東京、パリと「炎上五輪」が続いた"根深い問題" 選手や運営への批判や誹謗中傷が止まらない背景
3つ目のSNSプラットフォームの変化について考えてみたい。
2010~2012年にかけてアラブ世界で民主化運動が加速した。いわゆる「アラブの春」だが、FacebookをはじめとするSNSが若者を連携させ、運動の拡大を実現したとされている。
当時は「SNSは世界をよくする」と考えられていたし、Facebook創設者のマークザッカーバーグ氏もそうした発言を行っていた。

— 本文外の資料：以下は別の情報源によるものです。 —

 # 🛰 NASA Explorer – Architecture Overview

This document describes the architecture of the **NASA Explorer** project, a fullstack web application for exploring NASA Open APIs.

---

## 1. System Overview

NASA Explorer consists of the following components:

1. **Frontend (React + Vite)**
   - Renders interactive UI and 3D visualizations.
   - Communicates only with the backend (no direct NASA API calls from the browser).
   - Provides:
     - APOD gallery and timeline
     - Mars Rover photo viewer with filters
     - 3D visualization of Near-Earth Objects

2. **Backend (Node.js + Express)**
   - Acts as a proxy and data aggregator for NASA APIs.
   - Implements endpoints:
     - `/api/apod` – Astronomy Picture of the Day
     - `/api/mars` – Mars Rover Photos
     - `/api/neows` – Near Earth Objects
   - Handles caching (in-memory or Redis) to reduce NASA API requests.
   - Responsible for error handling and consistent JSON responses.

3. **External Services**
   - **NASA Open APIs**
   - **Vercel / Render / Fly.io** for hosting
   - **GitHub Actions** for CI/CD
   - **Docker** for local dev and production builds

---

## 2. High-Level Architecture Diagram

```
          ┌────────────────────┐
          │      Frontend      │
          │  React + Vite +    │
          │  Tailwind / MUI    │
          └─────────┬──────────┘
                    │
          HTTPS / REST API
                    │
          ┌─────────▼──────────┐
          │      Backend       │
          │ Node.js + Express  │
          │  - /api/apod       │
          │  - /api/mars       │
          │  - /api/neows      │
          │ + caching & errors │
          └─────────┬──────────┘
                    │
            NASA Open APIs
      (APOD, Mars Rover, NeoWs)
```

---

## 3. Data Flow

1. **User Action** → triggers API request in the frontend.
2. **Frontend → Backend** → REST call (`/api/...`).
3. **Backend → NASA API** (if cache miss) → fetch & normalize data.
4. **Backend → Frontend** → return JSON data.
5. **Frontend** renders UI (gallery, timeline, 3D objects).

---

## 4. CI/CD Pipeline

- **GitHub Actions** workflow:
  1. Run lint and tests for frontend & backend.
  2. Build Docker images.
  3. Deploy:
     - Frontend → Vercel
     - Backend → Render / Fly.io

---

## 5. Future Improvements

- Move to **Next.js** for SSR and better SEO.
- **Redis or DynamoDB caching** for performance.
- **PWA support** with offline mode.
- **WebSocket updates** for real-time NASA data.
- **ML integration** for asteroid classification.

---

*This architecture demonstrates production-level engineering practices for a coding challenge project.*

ところが、次第にSNSプラットフォーム事業者も、不適切なSNSの投稿、活用に対して、以前ほど十分な管理、対応を行わなくなってきている。
記者が取材をせず、SNSやインターネットの投稿を拾って記事にして発信する「コタツ記事」は以前から問題だったが、取材がしづらくなったコロナ禍でさらにコタツ記事が乱造されるようになった。

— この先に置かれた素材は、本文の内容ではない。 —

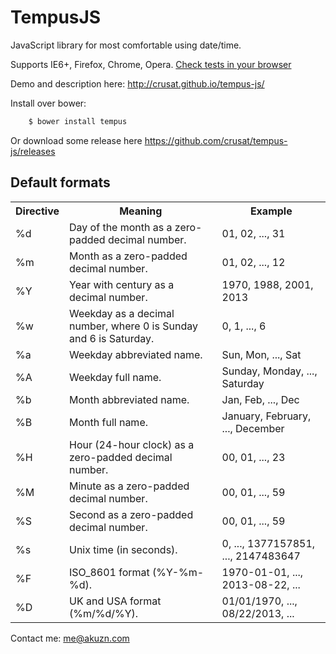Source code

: TempusJS
========

JavaScript library for most comfortable using date/time.

Supports IE6+, Firefox, Chrome, Opera. [Check tests in your browser](http://crusat.github.io/tempus-js/tests.html)

Demo and description here: http://crusat.github.io/tempus-js/

Install over bower:

```bash
    $ bower install tempus
```
Or download some release here https://github.com/crusat/tempus-js/releases

Default formats
---------------

<table>
    <tr>
        <th>Directive</th>
        <th>Meaning</th>
        <th>Example</th>
    </tr>
    <tr>
        <td>%d</td>
        <td>Day of the month as a zero-padded decimal number.</td>
        <td>01, 02, ..., 31</td>
    </tr>
    <tr>
        <td>%m</td>
        <td>Month as a zero-padded decimal number.</td>
        <td>01, 02, ..., 12</td>
    </tr>
    <tr>
        <td>%Y</td>
        <td>Year with century as a decimal number.</td>
        <td>1970, 1988, 2001, 2013</td>
    </tr>
    <tr>
        <td>%w</td>
        <td>Weekday as a decimal number, where 0 is Sunday and 6 is Saturday.</td>
        <td>0, 1, ..., 6</td>
    </tr>
    <tr>
        <td>%a</td>
        <td>Weekday abbreviated name.</td>
        <td>Sun, Mon, ..., Sat</td>
    </tr>
    <tr>
        <td>%A</td>
        <td>Weekday full name.</td>
        <td>Sunday, Monday, ..., Saturday</td>
    </tr>
    <tr>
        <td>%b</td>
        <td>Month abbreviated name.</td>
        <td>Jan, Feb, ..., Dec</td>
    </tr>
    <tr>
        <td>%B</td>
        <td>Month full name.</td>
        <td>January, February, ..., December</td>
    </tr>
    <tr>
        <td>%H</td>
        <td>Hour (24-hour clock) as a zero-padded decimal number.</td>
        <td>00, 01, ..., 23</td>
    </tr>
    <tr>
        <td>%M</td>
        <td>Minute as a zero-padded decimal number.</td>
        <td>00, 01, ..., 59</td>
    </tr>
    <tr>
        <td>%S</td>
        <td>Second as a zero-padded decimal number.</td>
        <td>00, 01, ..., 59</td>
    </tr>
    <tr>
        <td>%s</td>
        <td>Unix time (in seconds).</td>
        <td>0, ..., 1377157851, ..., 2147483647</td>
    </tr>
    <tr>
        <td>%F</td>
        <td>ISO_8601 format (%Y-%m-%d).</td>
        <td>1970-01-01, ..., 2013-08-22, ...</td>
    </tr>
    <tr>
        <td>%D</td>
        <td>UK and USA format (%m/%d/%Y).</td>
        <td>01/01/1970, ..., 08/22/2013, ...</td>
    </tr>
</table>



Contact me: me@akuzn.com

「SNSでこうした声が出ている」という記事が呼び水となって、誹謗中傷に拍車をかける事態となっている。
“ソーシャリンピック”は取り戻せるのか?
誹謗中傷をなくし、応援し合い、励まし合い、みんなで盛り上がる“ソーシャリンピック”を復活させることはできるだろうか?
運営側が炎上の“火種”となるようなトラブルを起こさないようにすることは大切だが、それだけでは不十分だ。現状起きている誹謗中傷の多くは、投稿者のストレスや鬱憤がたまたま話題になっている五輪に向いているに過ぎない。実際、何もトラブルを起こしていなかった選手まで誹謗中傷されている。

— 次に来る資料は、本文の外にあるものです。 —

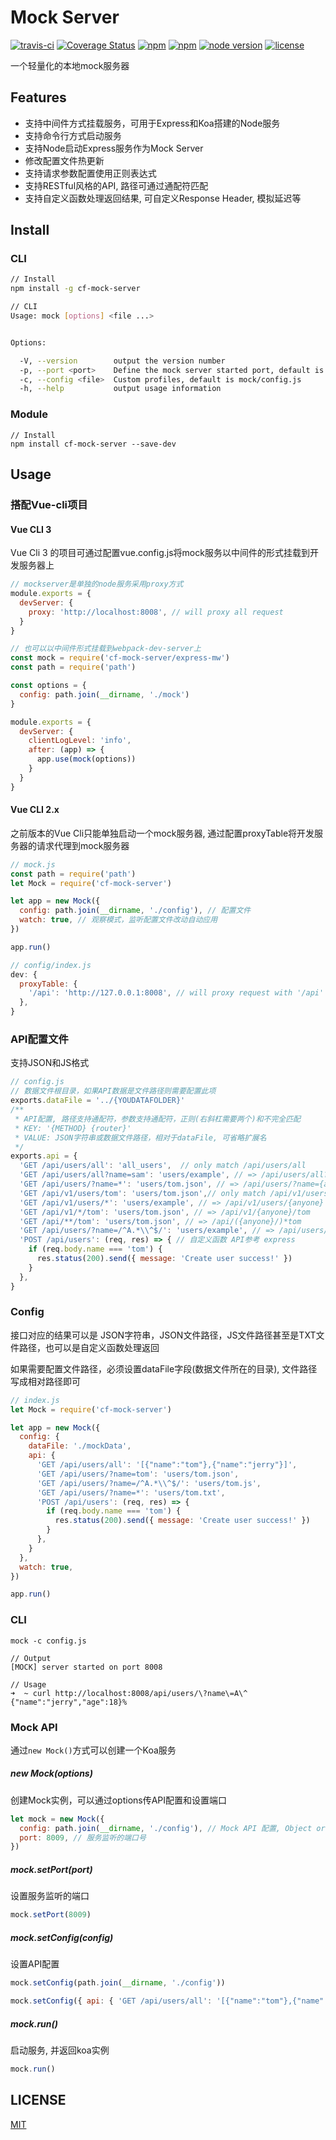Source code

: # Mock Server

[![travis-ci](https://travis-ci.org/xiao555/mock-server.svg?branch=master)](https://travis-ci.org/xiao555/mock-server)
[![Coverage Status](https://coveralls.io/repos/github/xiao555/mock-server/badge.svg?branch=master)](https://coveralls.io/github/xiao555/mock-server?branch=master)
[![npm](https://img.shields.io/npm/dt/cf-mock-server.svg)](https://www.npmjs.com/package/cf-mock-server)
[![npm](https://img.shields.io/npm/v/cf-mock-server.svg)](https://www.npmjs.com/package/cf-mock-server)
[![node version](https://img.shields.io/badge/node.js-%3E=_7.10.1-green.svg)](http://nodejs.org/download/)
[![license](https://img.shields.io/github/license/mashape/apistatus.svg)](https://github.com/xiao555/mock-server/blob/master/LICENSE)

一个轻量化的本地mock服务器

## Features

* 支持中间件方式挂载服务，可用于Express和Koa搭建的Node服务
* 支持命令行方式启动服务
* 支持Node启动Express服务作为Mock Server
* 修改配置文件热更新
* 支持请求参数配置使用正则表达式
* 支持RESTful风格的API, 路径可通过通配符匹配
* 支持自定义函数处理返回结果, 可自定义Response Header, 模拟延迟等

## Install

### CLI

```bash
// Install
npm install -g cf-mock-server

// CLI
Usage: mock [options] <file ...>


Options:

  -V, --version        output the version number
  -p, --port <port>    Define the mock server started port, default is 8008
  -c, --config <file>  Custom profiles, default is mock/config.js
  -h, --help           output usage information
```

### Module

```shell
// Install
npm install cf-mock-server --save-dev
```

## Usage

### 搭配Vue-cli项目

#### Vue CLI 3

Vue Cli 3 的项目可通过配置vue.config.js将mock服务以中间件的形式挂载到开发服务器上

``` javascript
// mockserver是单独的node服务采用proxy方式
module.exports = {
  devServer: {
    proxy: 'http://localhost:8008', // will proxy all request
  }
}

// 也可以以中间件形式挂载到webpack-dev-server上
const mock = require('cf-mock-server/express-mw')
const path = require('path')

const options = {
  config: path.join(__dirname, './mock')
}

module.exports = {
  devServer: {
    clientLogLevel: 'info',
    after: (app) => {
      app.use(mock(options))
    }
  }
}
```

#### Vue CLI 2.x

之前版本的Vue Cli只能单独启动一个mock服务器, 通过配置proxyTable将开发服务器的请求代理到mock服务器

``` javascript
// mock.js
const path = require('path')
let Mock = require('cf-mock-server')

let app = new Mock({
  config: path.join(__dirname, './config'), // 配置文件
  watch: true, // 观察模式，监听配置文件改动自动应用
})

app.run()

// config/index.js
dev: {
  proxyTable: {
    '/api': 'http://127.0.0.1:8008', // will proxy request with '/api' prefix
  },
}
```

### API配置文件

支持JSON和JS格式

```javascript
// config.js
// 数据文件根目录，如果API数据是文件路径则需要配置此项
exports.dataFile = '../{YOUDATAFOLDER}'
/**
 * API配置, 路径支持通配符，参数支持通配符，正则(右斜杠需要两个)和不完全匹配
 * KEY: '{METHOD} {router}'
 * VALUE: JSON字符串或数据文件路径，相对于dataFile, 可省略扩展名
 */
exports.api = {
  'GET /api/users/all': 'all_users',  // only match /api/users/all
  'GET /api/users/all?name=sam': 'users/example', // => /api/users/all?name=sam&age=18
  'GET /api/users/?name=*': 'users/tom.json', // => /api/users/?name={anyone}
  'GET /api/v1/users/tom': 'users/tom.json',// only match /api/v1/users/tom
  'GET /api/v1/users/*': 'users/example', // => /api/v1/users/{anyone}
  'GET /api/v1/*/tom': 'users/tom.json', // => /api/v1/{anyone}/tom
  'GET /api/**/tom': 'users/tom.json', // => /api/({anyone}/)*tom
  'GET /api/users/?name=/^A.*\\^$/': 'users/example', // => /api/users/?name=A{.*}^
  'POST /api/users': (req, res) => { // 自定义函数 API参考 express
    if (req.body.name === 'tom') {
      res.status(200).send({ message: 'Create user success!' })
    }
  },
}
```

### Config

接口对应的结果可以是 JSON字符串，JSON文件路径，JS文件路径甚至是TXT文件路径，也可以是自定义函数处理返回

如果需要配置文件路径，必须设置dataFile字段(数据文件所在的目录), 文件路径写成相对路径即可

```javascript
// index.js
let Mock = require('cf-mock-server')

let app = new Mock({
  config: {
    dataFile: './mockData',
    api: {
      'GET /api/users/all': '[{"name":"tom"},{"name":"jerry"}]',
      'GET /api/users/?name=tom': 'users/tom.json',
      'GET /api/users/?name=/^A.*\\^$/': 'users/tom.js',
      'GET /api/users/?name=*': 'users/tom.txt',
      'POST /api/users': (req, res) => {
        if (req.body.name === 'tom') {
          res.status(200).send({ message: 'Create user success!' })
        }
      },
    }
  },
  watch: true,
})

app.run()
```

### CLI

``` shell
mock -c config.js

// Output
[MOCK] server started on port 8008

// Usage
➜  ~ curl http://localhost:8008/api/users/\?name\=A\^
{"name":"jerry","age":18}%
```

### Mock API

通过`new Mock()`方式可以创建一个Koa服务

##### new Mock(options)

创建Mock实例，可以通过options传API配置和设置端口

``` javascript
let mock = new Mock({
  config: path.join(__dirname, './config'), // Mock API 配置, Object or file path
  port: 8009, // 服务监听的端口号
})
```

##### mock.setPort(port)

设置服务监听的端口

``` javascript
mock.setPort(8009)
```

##### mock.setConfig(config)

设置API配置

``` javascript
mock.setConfig(path.join(__dirname, './config'))

mock.setConfig({ api: { 'GET /api/users/all': '[{"name":"tom"},{"name":"jerry"}]' } })
```

##### mock.run()

启动服务, 并返回koa实例

``` javascript
mock.run()
```

## LICENSE

[MIT](https://opensource.org/licenses/MIT)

IOC(国際オリンピック委員会)はAI(人工知能)を活用した監視を進めたり、選手村内に選手の心のケアを行うスペースを設置したりしている。
JOC(日本オリンピック委員会)も選手の誹謗中傷をやめるようにと声明を出したうえで、法的措置の可能性も示唆している。
誹謗中傷を受けた選手、メダリストを含む過去の代表選手、有識者など、多くの誹謗中傷を控えるように呼びかけている。
このような取り組みは重要なことであるし、継続的に続ける必要もあるのだが、それでは十分とは言いがたい。
誹謗中傷を行う人の多くは、何を言ってもやめないだろうし、投稿の数が膨大になると、監視や法的措置にしても限界がある。